A “instrumentalização” está “em marcha”, por isso Passos passa o testemunho ao seu sucessor pedindo-lhe que denuncie a situação. “Tenho a certeza de que, com qualquer que seja o meu sucessor, isto será denunciado”, disse, voltando mais uma vez ao tema da sucessão no partido, sem nunca dizer o nome dos dois candidatos, Rui Rio ou Santana Lopes.

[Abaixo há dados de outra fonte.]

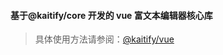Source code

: #### 基于@kaitify/core 开发的 vue 富文本编辑器核心库

> 具体使用方法请参阅：[@kaitify/vue](https://www.so-better.cn/kaitify-vue/)
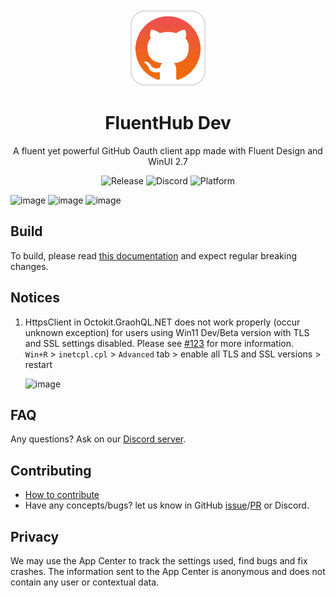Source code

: <p align="center">
  <img width="128" align="center" src="src/FluentHub/Assets/AppTiles/StoreLogo.scale-400.png">
</p>
<h1 align="center">
  FluentHub Dev
</h1>
<p align="center">
  A fluent yet powerful GitHub Oauth client app made with Fluent Design and WinUI 2.7
</p>

<p align="center">
  <a style="text-decoration:none" href="https://github.com/fluenthub-community/FluentHub/releases">
    <img src="https://img.shields.io/github/v/release/fluenthub-community/fluenthub?include_prereleases&style=flat-square" alt="Release" />
  </a>
  <a style="text-decoration:none" href="https://discord.gg/8KtRkjq2Q4">
    <img src="https://img.shields.io/discord/935562861701390336?color=blue&label=Discord&style=flat-square" alt="Discord" />
  </a>
  <a style="text-decoration:none">
    <img src="https://img.shields.io/badge/Platform-Windows-red?style=flat-square" alt="Platform" />
  </a>
</p>

![image](https://user-images.githubusercontent.com/62196528/167259072-adedd9c3-c979-48a5-96f9-f37ddc87b662.png)
![image](https://user-images.githubusercontent.com/62196528/167259003-500c79b0-f301-4bd7-82b6-5d9ad7473118.png)
![image](https://user-images.githubusercontent.com/62196528/167263705-7068e9d9-8086-4bde-a445-84a8e9c09136.png)

## Build

To build, please read [this documentation](docs/build-from-source.md) and expect regular breaking changes.

## Notices

 1. HttpsClient in Octokit.GraohQL.NET does not work properly (occur unknown exception) for users using Win11 Dev/Beta version with TLS and SSL settings disabled. Please see [#123](https://github.com/fluenthub-community/FluentHub/issues/123) for more information.</br>`Win+R` > `inetcpl.cpl` > `Advanced` tab > enable all TLS and SSL versions > restart

	![image](https://user-images.githubusercontent.com/99880210/164863685-27770148-4c68-4920-bf87-8c0dd2b0272f.png)

## FAQ

Any questions? Ask on our [Discord server](https://discord.gg/8KtRkjq2Q4).

## Contributing

- [How to contribute](docs/CONTRIBUTING.md)
- Have any concepts/bugs? let us know in GitHub [issue](https://github.com/fluenthub-community/FluentHub/issues)/[PR](https://github.com/fluenthub-community/FluentHub/pulls) or Discord.

## Privacy

We may use the App Center to track the settings used, find bugs and fix crashes. The information sent to the App Center is anonymous and does not contain any user or contextual data.
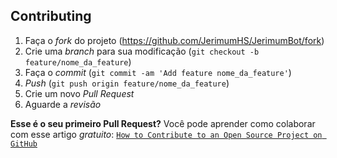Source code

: ## Contributing

1. Faça o _fork_ do projeto (<https://github.com/JerimumHS/JerimumBot/fork>)
2. Crie uma _branch_ para sua modificação (`git checkout -b feature/nome_da_feature`)
3. Faça o _commit_ (`git commit -am 'Add feature nome_da_feature'`)
4. _Push_ (`git push origin feature/nome_da_feature`)
5. Crie um novo _Pull Request_
6. Aguarde a _revisão_

**Esse é o seu primeiro Pull Request?**
Você pode aprender como colaborar com esse artigo *gratuito*:
[`How to Contribute to an Open Source Project on GitHub`](https://egghead.io/series/how-to-contribute-to-an-open-source-project-on-github)

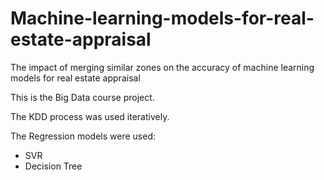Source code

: # Machine-learning-models-for-real-estate-appraisal
The impact of merging similar zones on the accuracy of machine learning models for real estate appraisal

This is the Big Data course project.

The KDD process was used iteratively.

The Regression models were used:
- SVR
- Decision Tree
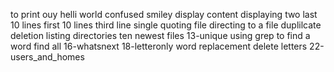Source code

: to print ouy helli world
confused smiley
display content
displaying two
last 10 lines
first 10 lines
third line 
single quoting file
directing to a file
duplilcate
deletion
listing directories
ten newest files
13-unique
using grep to find a word
find all
16-whatsnext
18-letteronly
word replacement
delete letters
22-users_and_homes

Foi o último jantar de Natal do PSD com Passos Coelho como líder e foi, possivelmente, o último discurso de fundo de Passos Coelho como presidente do partido (sem contabilizar com a intervenção que possa vir a fazer no congresso de fevereiro, já com outro líder eleito). Mas quanto a isso, Passos não quer transparecer dúvidas ou receios. Só confiança. “Confiança no futuro do país e no futuro que o PSD pode ajudar a construir”, disse, sublinhando que o que conta não é o “fim em si mesmo” (isto é, o poder), mas sim “os princípios que nos movem e aquilo que queremos fazer”.